Research links COVID-19 during pregnancy to stillbirth
New government data shows that pregnant women infected with COVID-19 face increased chances of stillbirth compared to uninfected women, and this risk has increased fourfold after the emergence of the delta variant.
The Federal Centers for Disease Control and Prevention released a report Friday that examined 1.2 million births in 736 hospitals nationwide from March 2020 through September 2021.
Stillbirths were generally rare, totaling 8,154 among all deliveries. But the researchers found that for women with COVID-19, about one in 80 births resulted in a stillbirth. Among the uninfected, it was 1 in 155.

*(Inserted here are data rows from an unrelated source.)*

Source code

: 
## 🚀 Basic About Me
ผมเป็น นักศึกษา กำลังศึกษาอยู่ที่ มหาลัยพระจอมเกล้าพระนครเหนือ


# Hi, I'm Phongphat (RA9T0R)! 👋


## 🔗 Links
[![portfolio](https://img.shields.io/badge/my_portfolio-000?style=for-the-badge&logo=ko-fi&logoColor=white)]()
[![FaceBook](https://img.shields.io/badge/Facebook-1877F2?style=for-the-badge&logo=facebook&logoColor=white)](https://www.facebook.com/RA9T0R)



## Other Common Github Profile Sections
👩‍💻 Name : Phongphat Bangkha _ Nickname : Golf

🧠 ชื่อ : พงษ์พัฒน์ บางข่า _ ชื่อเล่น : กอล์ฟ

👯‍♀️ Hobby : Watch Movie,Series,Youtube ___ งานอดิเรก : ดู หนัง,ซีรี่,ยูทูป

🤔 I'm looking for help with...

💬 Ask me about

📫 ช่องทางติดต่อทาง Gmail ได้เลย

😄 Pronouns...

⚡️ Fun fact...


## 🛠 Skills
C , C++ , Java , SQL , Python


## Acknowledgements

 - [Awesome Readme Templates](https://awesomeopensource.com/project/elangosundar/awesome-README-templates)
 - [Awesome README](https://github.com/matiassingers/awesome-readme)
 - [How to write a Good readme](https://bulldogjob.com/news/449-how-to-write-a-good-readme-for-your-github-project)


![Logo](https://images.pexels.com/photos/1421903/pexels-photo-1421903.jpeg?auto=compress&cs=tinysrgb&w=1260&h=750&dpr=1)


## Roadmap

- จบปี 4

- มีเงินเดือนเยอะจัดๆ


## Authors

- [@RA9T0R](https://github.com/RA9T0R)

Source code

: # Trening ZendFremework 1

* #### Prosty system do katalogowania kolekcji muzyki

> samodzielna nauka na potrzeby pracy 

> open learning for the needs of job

Among those with COVID-19, stillbirths were more common in people with chronic high blood pressure and other complications, including those in intensive care or on ventilators.
“These findings underscore the importance of COVID-19 prevention strategies, including vaccination before or during pregnancy,” said CDC researcher Carla DeSisto and co-authors.
There is no information on how many have received COVID-19 shots, although the authors note that the US vaccination rate among pregnant women after Delta emerged last summer was 30%.
Pregnant people with COVID-19 are more likely than others to develop severe, even fatal disease, and face an increased risk of preterm labor and other complications. Previous studies on stillbirth and COVID-19 have had mixed results, but the report reinforces concerns among obstetricians and anecdotal data.
While the absolute risk of stillbirth is low, any pregnant woman should not underestimate the risk of COVID-19, said Dr. Mark Trentin, a professor at Baylor College of Medicine in Houston. Help write the American College of Obstetricians and Gynecologists’ recommendations for COVID-19 vaccination during pregnancy.
“The really sad thing is that we had a 10-month vaccine that was very effective and we can’t convince people to take advantage of this,” Torrentin said.
Some experts have speculated that the virus may cause placenta accreta or other abnormalities that could harm the fetus.
Joseph Biggio, who specializes in high-risk pregnancies at Ochsner Health in New Orleans, said the study does not prove that COVID-19 caused stillbirth. He said it was possible that some of the women were so critical that doctors trying to keep them alive “couldn’t intervene on behalf of a fetus they knew was in trouble”.
The researchers relied on medical records, and noted that they were unable to determine whether the COVID-19 diagnoses listed at the time of delivery represented current or past infections.
In general, stillbirths are more common among blacks, those who became pregnant over the age of 35 or those who smoked tobacco during pregnancy.
The study did not include pregnancy outcomes by race, an area the authors said they plan to investigate in future research “because COVID-19 has disproportionately affected many racial and ethnic minority groups, putting them at greater risk of disease and death.”
Follow AP Medical Writer Lindsey Tanner at @LindseyTanner.
The Associated Press’s Department of Health and Science receives support from the Howard Hughes Medical Institute’s Division of Science Education. AP is solely responsible for all content.